Using this applicator, we evaluated spray broadcast, surface banded, and attempted shanked-in application of 32-0-0. When spray broadcast, the bermudagrass initially became chlorotic as Mike mentioned. Also, surface dribble banding initially caused chlorosis. In both cases, the grass rapidly (within about a week) grew out of the chlorosis. In surface and attempted dribble banding, the bermudagrass in the area over the band initially grew away (exceeded) from the grass between the bands, but by harvest time, 28 or so days later, there was no observable difference in grass height across the bands. The same amount of 32-0-0 was applied in plots wherein the bands were 7-, 14-, 21- or 28-inches apart. At harvest, bermudagrass yielded the same regardless of width between the bands. Bermudagrass grows by rhizomes (below surface runners) and stolons (above ground runners). These runners grew across the banded nitrogen materials, put down roots into the applied fertilizer, and continued to grow across the distance between the bands, all the while feeding the new growth from the bands.

Above, I mentioned that we attempted to shank-in the 32-0-0. As heavy as our applicator was and with about seven??? shanks across the applicator, we could not get the coulters and shanks to cut through the bermudagrass sod to shank-in the 32-0-0 (UAN), so the shanked treatments were similar to the dribble-banded material. I could stand on one of these coulter shanks and it might cut a little into the sod. The applicator was heavy, but not heavy enough. Soil on two sites was a loamy sand and a sandy loam.

We could blend N, P, K, and whatever other nutrients we wanted to apply in this fluid material, similar to using granular fertilizers, although the concentrations were more dilute in order to prevent salting out of the blend.

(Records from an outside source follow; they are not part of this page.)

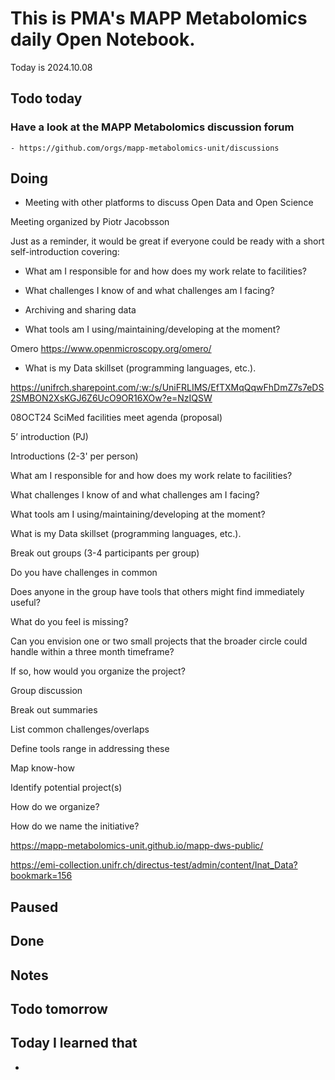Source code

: 

# This is PMA's MAPP Metabolomics daily Open Notebook.

Today is 2024.10.08

## Todo today

### Have a look at the MAPP Metabolomics discussion forum
    - https://github.com/orgs/mapp-metabolomics-unit/discussions
###
###

## Doing

- Meeting with other platforms to discuss Open Data and Open Science

Meeting organized by Piotr Jacobsson

Just as a reminder, it would be great if everyone could be ready with a short self-introduction covering:

* What am I responsible for and how does my work relate to facilities? 

* What challenges I know of and what challenges am I facing? 

- Archiving and sharing data

* What tools am I using/maintaining/developing at the moment? 

Omero https://www.openmicroscopy.org/omero/


* What is my Data skillset (programming languages, etc.). 


https://unifrch.sharepoint.com/:w:/s/UniFRLIMS/EfTXMqQqwFhDmZ7s7eDS2SMBON2XsKGJ6Z6UcO9OR16XOw?e=NzIQSW


08OCT24 SciMed facilities meet agenda (proposal) 



5’ introduction (PJ) 

Introductions (2-3' per person) 

What am I responsible for and how does my work relate to facilities? 

What challenges I know of and what challenges am I facing? 

What tools am I using/maintaining/developing at the moment? 

What is my Data skillset (programming languages, etc.). 

Break out groups (3-4 participants per group) 

Do you have challenges in common 

Does anyone in the group have tools that others might find immediately useful? 

What do you feel is missing? 

Can you envision one or two small projects that the broader circle could handle within a three month timeframe? 

If so, how would you organize the project? 

Group discussion 

Break out summaries 

List common challenges/overlaps 

Define tools range in addressing these 

Map know-how 

Identify potential project(s) 

How do we organize? 

How do we name the initiative? 


https://mapp-metabolomics-unit.github.io/mapp-dws-public/

https://emi-collection.unifr.ch/directus-test/admin/content/Inat_Data?bookmark=156



## Paused

## Done

## Notes

## Todo tomorrow

###
###
###


## Today I learned that

-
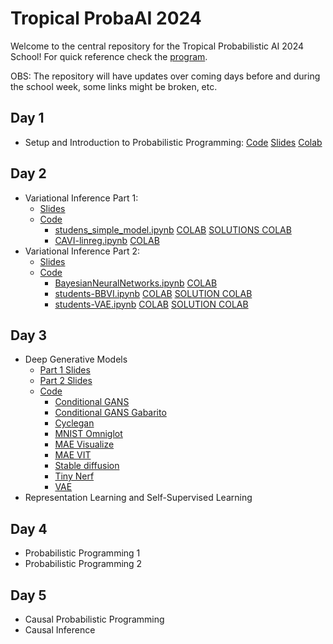 # Tropical ProbaAI 2024

Welcome to the central repository for the Tropical Probabilistic AI 2024 School! For quick reference check the [program](https://tropical.probabilistic.ai/program/).

OBS: The repository will have updates over coming days before and during the school week, some links might be broken, etc.

## Day 1
- Setup and Introduction to Probabilistic Programming: [Code](day1/README.md) [Slides](day1/README.md) [Colab](day1/README.md)

## Day 2 
- Variational Inference Part 1: 
  - [Slides](day2/slides/Part1.pdf)
  - [Code](day2/notebooks)
    - [studens_simple_model.ipynb](students_simple_model.ipynb) [COLAB](https://colab.research.google.com/github/probabilisticai/tropai-2024/blob/master/day2/notebooks/students_simple_model.ipynb) [SOLUTIONS COLAB](https://colab.research.google.com/github/probabilisticai/tropai-2024/blob/master/day2/notebooks/solution_simple_model.ipynb)
    - [CAVI-linreg.ipynb](CAVI-linreg.ipynb) [COLAB](https://colab.research.google.com/github/probabilisticai/tropai-2024/blob/master/day2/notebooks/CAVI-linreg.ipynb)
- Variational Inference Part 2: 
  - [Slides](day2/slides/Part2.pdf)
  - [Code](day2/notebooks)
    -  [BayesianNeuralNetworks.ipynb](BayesianNeuralNetworks.ipynb) [COLAB](https://colab.research.google.com/github/probabilisticai/tropai-2024/blob/master/day2/notebooks/BayesianNeuralNetworks.ipynb)
    - [students-BBVI.ipynb](students_BBVI.ipynb) [COLAB](https://colab.research.google.com/github/probabilisticai/tropai-2024/blob/master/day2/notebooks/students_BBVI.ipynb) [SOLUTION COLAB](https://colab.research.google.com/github/probabilisticai/tropai-2024/blob/master/day2/notebooks/solutions_BBVI.ipynb)
    - [students-VAE.ipynb](students_VAE.ipynb) [COLAB](https://colab.research.google.com/github/probabilisticai/tropai-2024/blob/master/day2/notebooks/students_VAE.ipynb) [SOLUTION COLAB](https://colab.research.google.com/github/probabilisticai/tropai-2024/blob/master/day2/notebooks/solutions_VAE.ipynb)
## Day 3
- Deep Generative Models
  - [Part 1 Slides](day3/Generative_Models_FGV_2024_pt1.pdf)
  - [Part 2 Slides](day3/Generative_Models_FGV_2024_pt2.pdf)
  - [Code](day3/notebooks/)
    - [Conditional GANS](day3/notebooks/conditional_gans.ipynb)
    - [Conditional GANS Gabarito](day3/notebooks/convolutional_gans_gabarito.ipynb)
    - [Cyclegan](day3/notebooks/cyclegan.ipynb)
    - [MNIST Omniglot](day3/notebooks/gemos_mnist_omniglot.ipynb)
    - [MAE Visualize](day3/notebooks/mae_visualize.ipynb)
    - [MAE VIT](day3/notebooks/mae_vit.ipynb)
    - [Stable diffusion](day3/notebooks/stable_diffusion.ipynb)
    - [Tiny Nerf](day3/notebooks/tiny_nerf.ipynb)
    - [VAE](day3/notebooks/variational_autoencoder.ipynb)
- Representation Learning and Self-Supervised Learning

## Day 4
- Probabilistic Programming 1
- Probabilistic Programming 2

## Day 5
- Causal Probabilistic Programming
- Causal Inference
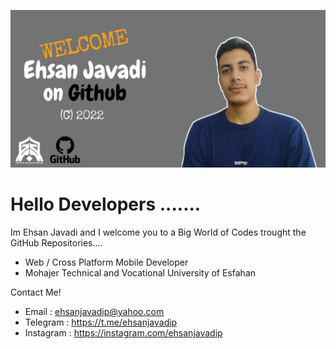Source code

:![Cover Banner Image](https://github.com/ehsanjavadip/ehsanjavadip/blob/main/Green%20Yellow%20Playful%20&%20Celebratory%20Traditional%20Graduation%20Banner.png?raw=true)

# Hello Developers .......
Im Ehsan Javadi and I welcome you to a Big World of Codes trought the GitHub Repositories....
- Web / Cross Platform Mobile Developer 
- Mohajer Technical and Vocational University of Esfahan

Contact Me!
- Email : ehsanjavadip@yahoo.com <br />
- Telegram : https://t.me/ehsanjavadip <br />
- Instagram : https://instagram.com/ehsanjavadip

<!---
ehsanjavadip/ehsanjavadip is a ✨ special ✨ repository because its `README.md` (this file) appears on your GitHub profile.
You can click the Preview link to take a look at your changes.
--->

The greatest concern with using fluid fertilizers is ammonia volatilization from the urea component in the 32-0-0 that is about half ammonium nitrate and half urea plus water. Sprayed or surface dribble banded UAN will volatilize ammonia causing loss of nitrogen applied to acid soils, limed acid soils, and naturally alkaline (pH above 7) soils. The percentage loss will vary, but this loss from surface application of UAN and blends will be greater than any volatilization loss from use of prilled ammonium nitrate nitrogen fertilizer, unless about 0.4 inch of rain is applied within 24 or so hours after application.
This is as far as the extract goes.